→ **What you will do**
Wherever the line with "## 📂 Project Structure" sits in the listing below, transcribe from it up to and including the line with "fetch player inventory", exactly, and leave the remaining lines out.
◆ ◆ ◆ ◆ ◆
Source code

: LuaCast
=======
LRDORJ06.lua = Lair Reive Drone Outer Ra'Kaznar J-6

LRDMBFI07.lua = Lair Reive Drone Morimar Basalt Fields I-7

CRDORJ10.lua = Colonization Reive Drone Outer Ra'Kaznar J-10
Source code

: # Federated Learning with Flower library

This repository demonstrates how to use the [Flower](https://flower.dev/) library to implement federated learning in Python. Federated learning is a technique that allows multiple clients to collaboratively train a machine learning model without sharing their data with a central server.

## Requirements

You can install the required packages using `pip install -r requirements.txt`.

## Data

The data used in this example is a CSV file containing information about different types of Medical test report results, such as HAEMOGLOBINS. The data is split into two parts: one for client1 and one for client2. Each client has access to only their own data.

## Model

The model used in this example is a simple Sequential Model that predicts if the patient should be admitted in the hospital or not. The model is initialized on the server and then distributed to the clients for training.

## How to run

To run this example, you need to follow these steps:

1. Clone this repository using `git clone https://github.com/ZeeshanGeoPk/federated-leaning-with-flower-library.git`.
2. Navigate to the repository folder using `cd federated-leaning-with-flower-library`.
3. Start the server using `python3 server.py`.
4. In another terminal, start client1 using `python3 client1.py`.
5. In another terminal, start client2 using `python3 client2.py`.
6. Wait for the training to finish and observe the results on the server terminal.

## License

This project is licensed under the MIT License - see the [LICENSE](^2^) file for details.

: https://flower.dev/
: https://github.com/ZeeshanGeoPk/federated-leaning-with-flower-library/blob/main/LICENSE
◆ ◆ ◆ ◆ ◆
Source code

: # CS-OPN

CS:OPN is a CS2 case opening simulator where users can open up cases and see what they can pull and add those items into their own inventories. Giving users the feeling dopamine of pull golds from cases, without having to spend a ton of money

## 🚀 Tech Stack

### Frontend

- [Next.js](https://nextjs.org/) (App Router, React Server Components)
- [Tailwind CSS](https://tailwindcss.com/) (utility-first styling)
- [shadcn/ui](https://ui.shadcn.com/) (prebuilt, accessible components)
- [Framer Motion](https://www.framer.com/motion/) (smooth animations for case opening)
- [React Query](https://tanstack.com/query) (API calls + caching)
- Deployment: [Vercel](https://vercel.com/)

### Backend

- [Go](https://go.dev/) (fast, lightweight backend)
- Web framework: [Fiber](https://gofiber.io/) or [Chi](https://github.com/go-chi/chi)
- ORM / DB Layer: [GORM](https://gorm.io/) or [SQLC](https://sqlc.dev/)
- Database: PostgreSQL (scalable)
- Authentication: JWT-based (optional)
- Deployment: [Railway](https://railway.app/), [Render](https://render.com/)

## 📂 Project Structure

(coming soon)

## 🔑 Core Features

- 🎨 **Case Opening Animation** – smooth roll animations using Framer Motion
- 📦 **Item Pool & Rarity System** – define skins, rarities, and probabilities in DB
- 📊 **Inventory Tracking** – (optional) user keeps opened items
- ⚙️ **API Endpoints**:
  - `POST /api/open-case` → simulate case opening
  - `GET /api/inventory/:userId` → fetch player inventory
◆ ◆ ◆ ◆ ◆
→ **Answer to the problem**
## 📂 Project Structure

(coming soon)

## 🔑 Core Features

- 🎨 **Case Opening Animation** – smooth roll animations using Framer Motion
- 📦 **Item Pool & Rarity System** – define skins, rarities, and probabilities in DB
- 📊 **Inventory Tracking** – (optional) user keeps opened items
- ⚙️ **API Endpoints**:
  - `POST /api/open-case` → simulate case opening
  - `GET /api/inventory/:userId` → fetch player inventory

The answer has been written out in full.